Write out the lines below once more, exactly as they appear. Do not include pictures.

Content starts

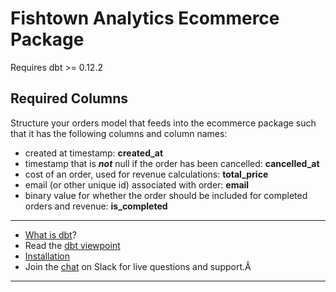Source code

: # Fishtown Analytics Ecommerce Package

Requires dbt >= 0.12.2

## Required Columns

Structure your orders model that feeds into the ecommerce package such that it has the following columns and column names:
- created at timestamp: **created_at**
- timestamp that is ***not*** null if the order has been cancelled: **cancelled_at**
- cost of an order, used for revenue calculations: **total_price**
- email (or other unique id) associated with order: **email**
- binary value for whether the order should be included for completed orders and revenue: **is_completed**

---
- [What is dbt](https://dbt.readme.io/docs/overview)?
- Read the [dbt viewpoint](https://dbt.readme.io/docs/viewpoint)
- [Installation](https://dbt.readme.io/docs/installation)
- Join the [chat](http://ac-slackin.herokuapp.com/) on Slack for live questions and support.Â
---
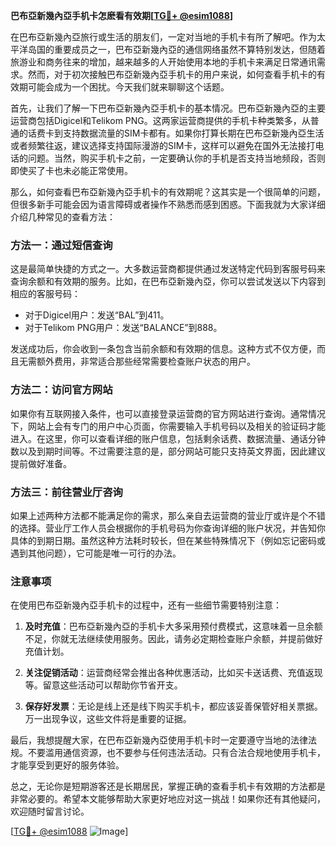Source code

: **巴布亞新幾內亞手机卡怎麽看有效期[[TG💪+ @esim1088](https://t.me/s/esim1088)]**

在巴布亞新幾內亞旅行或生活的朋友们，一定对当地的手机卡有所了解吧。作为太平洋岛国的重要成员之一，巴布亞新幾內亞的通信网络虽然不算特别发达，但随着旅游业和商务往来的增加，越来越多的人开始使用本地的手机卡来满足日常通讯需求。然而，对于初次接触巴布亞新幾內亞手机卡的用户来说，如何查看手机卡的有效期可能会成为一个困扰。今天我们就来聊聊这个话题。

首先，让我们了解一下巴布亞新幾內亞手机卡的基本情况。巴布亞新幾內亞的主要运营商包括Digicel和Telikom PNG。这两家运营商提供的手机卡种类繁多，从普通的话费卡到支持数据流量的SIM卡都有。如果你打算长期在巴布亞新幾內亞生活或者频繁往返，建议选择支持国际漫游的SIM卡，这样可以避免在国外无法接打电话的问题。当然，购买手机卡之前，一定要确认你的手机是否支持当地频段，否则即使买了卡也未必能正常使用。

那么，如何查看巴布亞新幾內亞手机卡的有效期呢？这其实是一个很简单的问题，但很多新手可能会因为语言障碍或者操作不熟悉而感到困惑。下面我就为大家详细介绍几种常见的查看方法：

### 方法一：通过短信查询

这是最简单快捷的方式之一。大多数运营商都提供通过发送特定代码到客服号码来查询余额和有效期的服务。比如，在巴布亞新幾內亞，你可以尝试发送以下内容到相应的客服号码：

- 对于Digicel用户：发送“BAL”到411。
- 对于Telikom PNG用户：发送“BALANCE”到888。

发送成功后，你会收到一条包含当前余额和有效期的信息。这种方式不仅方便，而且无需额外费用，非常适合那些经常需要检查账户状态的用户。

### 方法二：访问官方网站

如果你有互联网接入条件，也可以直接登录运营商的官方网站进行查询。通常情况下，网站上会有专门的用户中心页面，你需要输入手机号码以及相关的验证码才能进入。在这里，你可以查看详细的账户信息，包括剩余话费、数据流量、通话分钟数以及到期时间等。不过需要注意的是，部分网站可能只支持英文界面，因此建议提前做好准备。

### 方法三：前往营业厅咨询

如果上述两种方法都不能满足你的需求，那么亲自去运营商的营业厅或许是个不错的选择。营业厅工作人员会根据你的手机号码为你查询详细的账户状况，并告知你具体的到期日期。虽然这种方法耗时较长，但在某些特殊情况下（例如忘记密码或遇到其他问题），它可能是唯一可行的办法。

### 注意事项

在使用巴布亞新幾內亞手机卡的过程中，还有一些细节需要特别注意：

1. **及时充值**：巴布亞新幾內亞的手机卡大多采用预付费模式，这意味着一旦余额不足，你就无法继续使用服务。因此，请务必定期检查账户余额，并提前做好充值计划。

2. **关注促销活动**：运营商经常会推出各种优惠活动，比如买卡送话费、充值返现等。留意这些活动可以帮助你节省开支。

3. **保存好发票**：无论是线上还是线下购买手机卡，都应该妥善保管好相关票据。万一出现争议，这些文件将是重要的证据。

最后，我想提醒大家，在巴布亞新幾內亞使用手机卡时一定要遵守当地的法律法规。不要滥用通信资源，也不要参与任何违法活动。只有合法合规地使用手机卡，才能享受到更好的服务体验。

总之，无论你是短期游客还是长期居民，掌握正确的查看手机卡有效期的方法都是非常必要的。希望本文能够帮助大家更好地应对这一挑战！如果你还有其他疑问，欢迎随时留言讨论。

[[TG💪+ @esim1088](https://t.me/s/esim1088) ![Image](https://i.postimg.cc/4NQfJmqS/Snipaste-2025-05-13-00-14-12.png)]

Content ends

*Response for this exercise*:
Source code

: # Fishtown Analytics Ecommerce Package

Requires dbt >= 0.12.2

## Required Columns

Structure your orders model that feeds into the ecommerce package such that it has the following columns and column names:
- created at timestamp: **created_at**
- timestamp that is ***not*** null if the order has been cancelled: **cancelled_at**
- cost of an order, used for revenue calculations: **total_price**
- email (or other unique id) associated with order: **email**
- binary value for whether the order should be included for completed orders and revenue: **is_completed**

---
- [What is dbt](https://dbt.readme.io/docs/overview)?
- Read the [dbt viewpoint](https://dbt.readme.io/docs/viewpoint)
- [Installation](https://dbt.readme.io/docs/installation)
- Join the [chat](http://ac-slackin.herokuapp.com/) on Slack for live questions and support.Â
---
Source code

: **巴布亞新幾內亞手机卡怎麽看有效期[[TG💪+ @esim1088](https://t.me/s/esim1088)]**

在巴布亞新幾內亞旅行或生活的朋友们，一定对当地的手机卡有所了解吧。作为太平洋岛国的重要成员之一，巴布亞新幾內亞的通信网络虽然不算特别发达，但随着旅游业和商务往来的增加，越来越多的人开始使用本地的手机卡来满足日常通讯需求。然而，对于初次接触巴布亞新幾內亞手机卡的用户来说，如何查看手机卡的有效期可能会成为一个困扰。今天我们就来聊聊这个话题。

首先，让我们了解一下巴布亞新幾內亞手机卡的基本情况。巴布亞新幾內亞的主要运营商包括Digicel和Telikom PNG。这两家运营商提供的手机卡种类繁多，从普通的话费卡到支持数据流量的SIM卡都有。如果你打算长期在巴布亞新幾內亞生活或者频繁往返，建议选择支持国际漫游的SIM卡，这样可以避免在国外无法接打电话的问题。当然，购买手机卡之前，一定要确认你的手机是否支持当地频段，否则即使买了卡也未必能正常使用。

那么，如何查看巴布亞新幾內亞手机卡的有效期呢？这其实是一个很简单的问题，但很多新手可能会因为语言障碍或者操作不熟悉而感到困惑。下面我就为大家详细介绍几种常见的查看方法：

### 方法一：通过短信查询

这是最简单快捷的方式之一。大多数运营商都提供通过发送特定代码到客服号码来查询余额和有效期的服务。比如，在巴布亞新幾內亞，你可以尝试发送以下内容到相应的客服号码：

- 对于Digicel用户：发送“BAL”到411。
- 对于Telikom PNG用户：发送“BALANCE”到888。

发送成功后，你会收到一条包含当前余额和有效期的信息。这种方式不仅方便，而且无需额外费用，非常适合那些经常需要检查账户状态的用户。

### 方法二：访问官方网站

如果你有互联网接入条件，也可以直接登录运营商的官方网站进行查询。通常情况下，网站上会有专门的用户中心页面，你需要输入手机号码以及相关的验证码才能进入。在这里，你可以查看详细的账户信息，包括剩余话费、数据流量、通话分钟数以及到期时间等。不过需要注意的是，部分网站可能只支持英文界面，因此建议提前做好准备。

### 方法三：前往营业厅咨询

如果上述两种方法都不能满足你的需求，那么亲自去运营商的营业厅或许是个不错的选择。营业厅工作人员会根据你的手机号码为你查询详细的账户状况，并告知你具体的到期日期。虽然这种方法耗时较长，但在某些特殊情况下（例如忘记密码或遇到其他问题），它可能是唯一可行的办法。

### 注意事项

在使用巴布亞新幾內亞手机卡的过程中，还有一些细节需要特别注意：

1. **及时充值**：巴布亞新幾內亞的手机卡大多采用预付费模式，这意味着一旦余额不足，你就无法继续使用服务。因此，请务必定期检查账户余额，并提前做好充值计划。

2. **关注促销活动**：运营商经常会推出各种优惠活动，比如买卡送话费、充值返现等。留意这些活动可以帮助你节省开支。

3. **保存好发票**：无论是线上还是线下购买手机卡，都应该妥善保管好相关票据。万一出现争议，这些文件将是重要的证据。

最后，我想提醒大家，在巴布亞新幾內亞使用手机卡时一定要遵守当地的法律法规。不要滥用通信资源，也不要参与任何违法活动。只有合法合规地使用手机卡，才能享受到更好的服务体验。

总之，无论你是短期游客还是长期居民，掌握正确的查看手机卡有效期的方法都是非常必要的。希望本文能够帮助大家更好地应对这一挑战！如果你还有其他疑问，欢迎随时留言讨论。

[[TG💪+ @esim1088](https://t.me/s/esim1088) ![Image](https://i.postimg.cc/4NQfJmqS/Snipaste-2025-05-13-00-14-12.png)]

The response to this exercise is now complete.